System Design: Input Capture, Ordering, and "What Did the User Input?"
Context
Design a client-side input SDK that runs inside a desktop application process (Windows/macOS/Linux). It must capture keyboard and mouse input from multiple devices, reconstruct what the user typed (including IME/composition), and expose APIs for state queries, replay, and persistence.
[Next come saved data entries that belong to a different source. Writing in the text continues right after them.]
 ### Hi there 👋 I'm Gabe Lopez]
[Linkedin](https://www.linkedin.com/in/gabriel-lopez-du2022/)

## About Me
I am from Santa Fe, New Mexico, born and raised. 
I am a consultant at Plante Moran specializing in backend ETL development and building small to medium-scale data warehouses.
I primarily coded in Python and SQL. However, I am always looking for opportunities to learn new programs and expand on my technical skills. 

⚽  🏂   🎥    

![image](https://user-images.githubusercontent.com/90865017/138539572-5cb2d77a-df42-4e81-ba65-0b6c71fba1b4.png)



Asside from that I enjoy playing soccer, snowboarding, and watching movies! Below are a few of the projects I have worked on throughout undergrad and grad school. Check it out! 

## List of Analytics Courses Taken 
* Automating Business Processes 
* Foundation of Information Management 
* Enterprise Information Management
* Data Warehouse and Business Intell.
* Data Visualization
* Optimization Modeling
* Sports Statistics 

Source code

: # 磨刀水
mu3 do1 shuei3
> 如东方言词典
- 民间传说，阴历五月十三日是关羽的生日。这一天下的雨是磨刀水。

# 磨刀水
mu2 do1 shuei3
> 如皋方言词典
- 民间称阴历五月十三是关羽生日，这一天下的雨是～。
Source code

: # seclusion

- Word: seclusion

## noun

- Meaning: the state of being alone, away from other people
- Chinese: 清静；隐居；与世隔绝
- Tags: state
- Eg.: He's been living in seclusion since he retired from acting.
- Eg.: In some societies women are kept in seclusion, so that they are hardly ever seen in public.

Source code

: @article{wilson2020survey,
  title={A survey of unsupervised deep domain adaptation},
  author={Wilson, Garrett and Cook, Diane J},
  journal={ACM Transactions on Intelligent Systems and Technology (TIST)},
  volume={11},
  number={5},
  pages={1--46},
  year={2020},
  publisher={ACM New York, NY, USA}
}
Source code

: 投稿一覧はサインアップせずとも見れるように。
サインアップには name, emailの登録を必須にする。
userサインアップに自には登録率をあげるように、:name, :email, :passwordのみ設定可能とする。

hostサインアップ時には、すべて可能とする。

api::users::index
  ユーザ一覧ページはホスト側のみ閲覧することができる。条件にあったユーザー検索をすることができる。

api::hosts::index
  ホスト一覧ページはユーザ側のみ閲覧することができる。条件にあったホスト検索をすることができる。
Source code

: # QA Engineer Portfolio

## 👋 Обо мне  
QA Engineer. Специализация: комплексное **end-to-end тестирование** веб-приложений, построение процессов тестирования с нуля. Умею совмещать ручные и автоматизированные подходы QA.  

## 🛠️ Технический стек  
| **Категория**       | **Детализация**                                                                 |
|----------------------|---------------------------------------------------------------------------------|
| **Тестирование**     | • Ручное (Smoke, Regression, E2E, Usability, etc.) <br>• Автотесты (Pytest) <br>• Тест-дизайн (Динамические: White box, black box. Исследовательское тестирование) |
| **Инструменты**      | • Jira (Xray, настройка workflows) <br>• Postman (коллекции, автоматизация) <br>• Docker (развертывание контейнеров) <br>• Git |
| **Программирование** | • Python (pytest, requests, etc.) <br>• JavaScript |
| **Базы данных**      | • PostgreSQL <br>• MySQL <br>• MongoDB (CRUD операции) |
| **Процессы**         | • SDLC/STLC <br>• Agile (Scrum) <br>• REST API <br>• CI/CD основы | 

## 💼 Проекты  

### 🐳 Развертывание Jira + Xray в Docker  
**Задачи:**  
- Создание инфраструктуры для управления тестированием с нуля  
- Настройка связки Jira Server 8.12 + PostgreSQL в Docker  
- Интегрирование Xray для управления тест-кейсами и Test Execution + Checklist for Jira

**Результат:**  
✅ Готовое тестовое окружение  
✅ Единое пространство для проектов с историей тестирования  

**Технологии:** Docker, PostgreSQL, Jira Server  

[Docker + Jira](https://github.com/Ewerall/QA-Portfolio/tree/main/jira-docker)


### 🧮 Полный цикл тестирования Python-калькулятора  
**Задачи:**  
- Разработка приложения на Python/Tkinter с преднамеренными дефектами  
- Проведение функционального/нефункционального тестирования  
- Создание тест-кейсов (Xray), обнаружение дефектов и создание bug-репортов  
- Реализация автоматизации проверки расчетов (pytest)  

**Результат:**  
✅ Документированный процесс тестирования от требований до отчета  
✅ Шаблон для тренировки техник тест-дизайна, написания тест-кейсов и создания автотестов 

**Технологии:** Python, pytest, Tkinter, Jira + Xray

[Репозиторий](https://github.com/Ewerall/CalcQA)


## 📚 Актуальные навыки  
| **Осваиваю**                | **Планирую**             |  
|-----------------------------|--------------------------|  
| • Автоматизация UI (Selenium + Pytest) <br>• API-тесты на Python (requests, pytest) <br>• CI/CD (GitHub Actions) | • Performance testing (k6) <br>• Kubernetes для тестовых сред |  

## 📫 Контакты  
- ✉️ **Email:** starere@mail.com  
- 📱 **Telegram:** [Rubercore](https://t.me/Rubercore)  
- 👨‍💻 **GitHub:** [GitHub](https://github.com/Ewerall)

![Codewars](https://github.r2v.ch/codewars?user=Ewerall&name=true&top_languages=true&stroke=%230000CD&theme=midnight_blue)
Assume the app has access to OS event streams (e.g., raw input/Quartz/evdev) and the text input pipeline (key events, text/IME composition events). The system should add minimal latency and be thread-safe.
Requirements
-
Input coverage
-
Keyboard: key press/release, modifiers, auto-repeat, dead keys.
-
Text input: IME/composition (start/update/end), committed text, deletions.
-
Mouse: button press/release, movement, scroll (wheel/touch), cursor position.
-
Multi-device: multiple keyboards/mice connected simultaneously.
-
Ordering and interpretation
-
Preserve total ordering across devices (global timeline) with stable sequencing.
-
Debounce noisy hardware for keys/buttons.
-
Detect double-clicks with configurable time/position thresholds.
-
Reconstruct the typed text reliably across locales and IMEs.
-
APIs
-
Query current state: which keys/modifiers are down, pointer state/position, active composition, last-click metadata.
-
Query derived text: "what did the user type" over a time/window or session.
-
Replay inputs deterministically.
-
Persist sessions and reload.
-
Engineering
-
Specify data models (event schemas), classes/interfaces.
-
Event queues, buffering strategy, backpressure.
-
Concurrency and thread-safety model.
-
Latency targets and non-functional goals.
-
Failure handling and recovery.
Provide a detailed design covering the above, with clear assumptions and trade-offs.